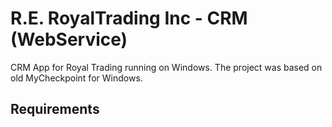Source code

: # R.E. RoyalTrading Inc - CRM (WebService)
CRM App for Royal Trading running on Windows.
The project was based on old MyCheckpoint for Windows.

## Requirements
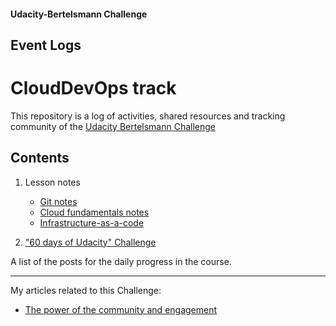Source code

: 
#### Udacity-Bertelsmann Challenge  

## Event Logs
# CloudDevOps track

This repository is a log of activities, shared resources and tracking community of the [Udacity Bertelsmann Challenge](https://www.udacity.com/bertelsmann-tech-scholarships)

## Contents
  1. Lesson notes
     - [Git notes](https://github.com/bkocis/bertelsmann-udacity-challenge-logs/blob/master/git_notes.md)
     - [Cloud fundamentals notes]()
     - [Infrastructure-as-a-code]()


  2. ["60 days of Udacity" Challenge](https://github.com/bkocis/bertelsmann-udacity-challenge-logs/blob/master/60-days-udacity.md)

  A list of the posts for the daily progress in the course. 

---
My articles related to this Challenge:
- [The power of the community and engagement](https://medium.com/@balazsnc021/the-power-of-the-community-and-engagement-42dd6b4fb153)
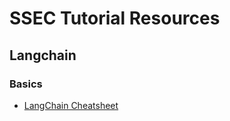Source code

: # SSEC Tutorial Resources

## Langchain

### Basics

- [LangChain Cheatsheet](langchain_cheatsheet.pdf)
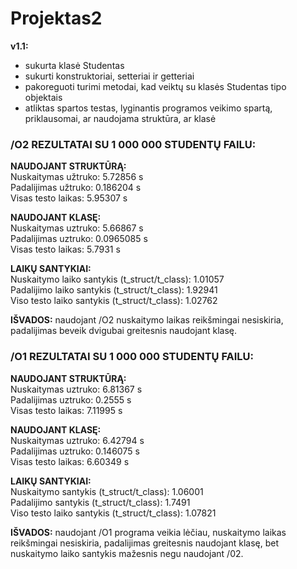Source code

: # Projektas2
**v1.1:**
* sukurta klasė Studentas
* sukurti konstruktoriai, setteriai ir getteriai
* pakoreguoti turimi metodai, kad veiktų su klasės Studentas tipo objektais
* atliktas spartos testas, lyginantis programos veikimo spartą, priklausomai, ar naudojama struktūra, ar klasė

<h3>/O2 REZULTATAI SU 1 000 000 STUDENTŲ FAILU:</h3>

**NAUDOJANT STRUKTŪRĄ:**<br>
Nuskaitymas užtruko: 5.72856 s<br>
Padalijimas užtruko: 0.186204 s<br>
Visas testo laikas: 5.95307 s<br>

**NAUDOJANT KLASĘ:**<br>
Nuskaitymas uztruko: 5.66867 s<br>
Padalijimas uztruko: 0.0965085 s<br>
Visas testo laikas: 5.7931 s<br>

**LAIKŲ SANTYKIAI:**<br>
Nuskaitymo laiko santykis (t_struct/t_class): 1.01057<br>
Padalijimo laiko santykis (t_struct/t_class): 1.92941<br>
Viso testo laiko santykis (t_struct/t_class): 1.02762<br>

**IŠVADOS:** naudojant /O2 nuskaitymo laikas reikšmingai nesiskiria, padalijimas beveik dvigubai greitesnis naudojant klasę.

<h3>/O1 REZULTATAI SU 1 000 000 STUDENTŲ FAILU:</h3>

**NAUDOJANT STRUKTŪRĄ:**<br>
Nuskaitymas uztruko: 6.81367 s<br>
Padalijimas uztruko: 0.2555 s<br>
Visas testo laikas: 7.11995 s<br>

**NAUDOJANT KLASĘ:**<br>
Nuskaitymas uztruko: 6.42794 s<br>
Padalijimas uztruko: 0.146075 s<br>
Visas testo laikas: 6.60349 s<br>

**LAIKŲ SANTYKIAI:**<br>
Nuskaitymo santykis (t_struct/t_class): 1.06001<br>
Padalijimo santykis (t_struct/t_class): 1.7491<br>
Viso testo laiko santykis (t_struct/t_class): 1.07821<br>

**IŠVADOS:** naudojant /O1 programa veikia lėčiau, nuskaitymo laikas reikšmingai nesiskiria, padalijimas greitesnis naudojant klasę, bet nuskaitymo laiko santykis mažesnis negu naudojant /02.
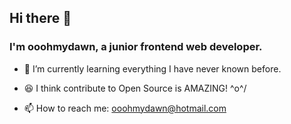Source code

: ## Hi there 👋

### I'm ooohmydawn, a junior frontend web developer.

- 🌱 I’m currently learning everything I have never known before.

- 😆 I think contribute to Open Source is AMAZING! \^o^/

- 📫 How to reach me: ooohmydawn@hotmail.com
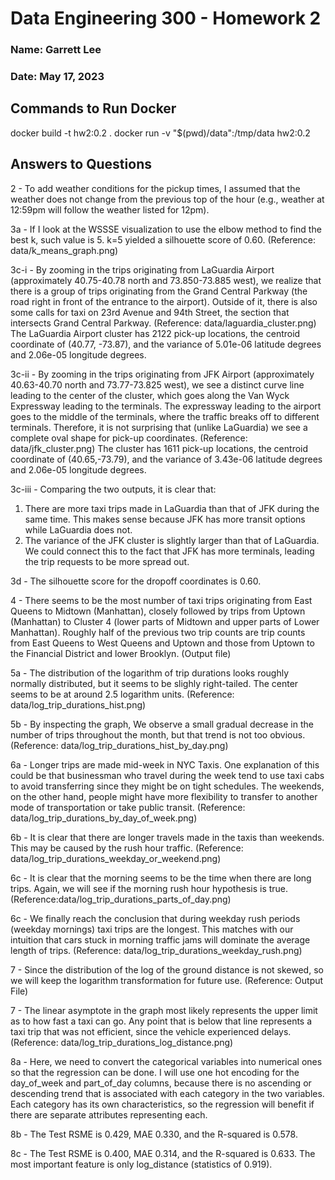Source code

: # Data Engineering 300 - Homework 2
### Name: Garrett Lee
### Date: May 17, 2023

## Commands to Run Docker
docker build -t hw2:0.2 .
docker run -v "$(pwd)/data":/tmp/data hw2:0.2

## Answers to Questions
2 - To add weather conditions for the pickup times, I assumed that the weather does not change from the previous top of the hour (e.g., weather at 12:59pm will follow the weather listed for 12pm).

3a - If I look at the WSSSE visualization to use the elbow method to find the best k, such value is 5. k=5 yielded a silhouette score of 0.60. (Reference: data/k_means_graph.png)

3c-i - By zooming in the trips originating from LaGuardia Airport (approximately 40.75-40.78 north and 73.850-73.885 west), we realize that there is a group of trips originating from the Grand Central Parkway (the road right in front of the entrance to the airport). Outside of it, there is also some calls for taxi on 23rd Avenue and 94th Street, the section that intersects Grand Central Parkway. (Reference: data/laguardia_cluster.png) The LaGuardia Airport cluster has 2122 pick-up locations, the centroid coordinate of (40.77, -73.87), and the variance of 5.01e-06 latitude degrees and  2.06e-05 longitude degrees. 

3c-ii - By zooming in the trips originating from JFK Airport (approximately 40.63-40.70 north and 73.77-73.825 west), we see a distinct curve line leading to the center of the cluster, which goes along the Van Wyck Expressway leading to the terminals. The expressway leading to the airport goes to the middle of the terminals, where the traffic breaks off to different terminals. Therefore, it is not surprising that (unlike LaGuardia) we see a complete oval shape for pick-up coordinates. (Reference: data/jfk_cluster.png) The cluster has 1611 pick-up locations, the centroid coordinate of (40.65,-73.79), and the variance of 3.43e-06 latitude degrees and 2.06e-05 longitude degrees.

3c-iii - Comparing the two outputs, it is clear that:
1. There are more taxi trips made in LaGuardia than that of JFK during the same time. This makes sense because JFK has more transit options while LaGuardia does not. 
2. The variance of the JFK cluster is slightly larger than that of LaGuardia. We could connect this to the fact that JFK has more terminals, leading the trip requests to be more spread out.
 
3d - The silhouette score for the dropoff coordinates is 0.60. 

4 - There seems to be the most number of taxi trips originating from East Queens to Midtown (Manhattan), closely followed by trips from Uptown (Manhattan) to Cluster 4 (lower parts of Midtown and upper parts of Lower Manhattan). Roughly half of the previous two trip counts are trip counts from East Queens to West Queens and Uptown and those from Uptown to the Financial District and lower Brooklyn. (Output file)

5a - The distribution of the logarithm of trip durations looks roughly normally distributed, but it seems to be slighly right-tailed. The center seems to be at around 2.5 logarithm units. (Reference: data/log_trip_durations_hist.png)

5b - By inspecting the graph, We observe a small gradual decrease in the number of trips throughout the month, but that trend is not too obvious.  (Reference: data/log_trip_durations_hist_by_day.png)

6a - Longer trips are made mid-week in NYC Taxis. One explanation of this could be that businessman who travel during the week tend to use taxi cabs to avoid transferring since they might be on tight schedules. The weekends, on the other hand, people might have more flexibility to transfer to another mode of transportation or take public transit. (Reference: data/log_trip_durations_by_day_of_week.png)

6b - It is clear that there are longer travels made in the taxis than weekends. This may be caused by the rush hour traffic. (Reference: data/log_trip_durations_weekday_or_weekend.png)

6c - It is clear that the morning seems to be the time when there are long trips. Again, we will see if the morning rush hour hypothesis is true. (Reference:data/log_trip_durations_parts_of_day.png)

6c - We finally reach the conclusion that during weekday rush periods (weekday mornings) taxi trips are the longest. This matches with our intuition that cars stuck in morning traffic jams will dominate the average length of trips. (Reference: data/log_trip_durations_weekday_rush.png)

7 - Since the distribution of the log of the ground distance is not skewed, so we will keep the logarithm transformation for future use. (Reference: Output File)

7 - The linear asymptote in the graph most likely represents the upper limit as to how fast a taxi can go. Any point that is below that line represents a taxi trip that was not efficient, since the vehicle experienced delays. (Reference: data/log_trip_durations_log_distance.png)

8a - Here, we need to convert the categorical variables into numerical ones so that the regression can be done. I will use one hot encoding for the day_of_week and part_of_day columns, because there is no ascending or descending trend that is associated with each category in the two variables. Each category has its own characteristics, so the regression will benefit if there are separate attributes representing each.

8b - The Test RSME is 0.429, MAE 0.330, and the R-squared is 0.578. 

8c - The Test RSME is 0.400, MAE 0.314, and the R-squared is 0.633. The most important feature is only log_distance (statistics of 0.919).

- _EXERCISE PROMPT_: In the listing above, find the line containing "## Hi there 👋" and the line containing "docker build -t hw2:0.2 .", then output those two lines and everything between them exactly as written, without the images.

- _EXPECTED ANSWER_:
: ## Hi there 👋

### I'm ooohmydawn, a junior frontend web developer.

- 🌱 I’m currently learning everything I have never known before.

- 😆 I think contribute to Open Source is AMAZING! \^o^/

- 📫 How to reach me: ooohmydawn@hotmail.com
Source code

: # Data Engineering 300 - Homework 2
### Name: Garrett Lee
### Date: May 17, 2023

## Commands to Run Docker
docker build -t hw2:0.2 .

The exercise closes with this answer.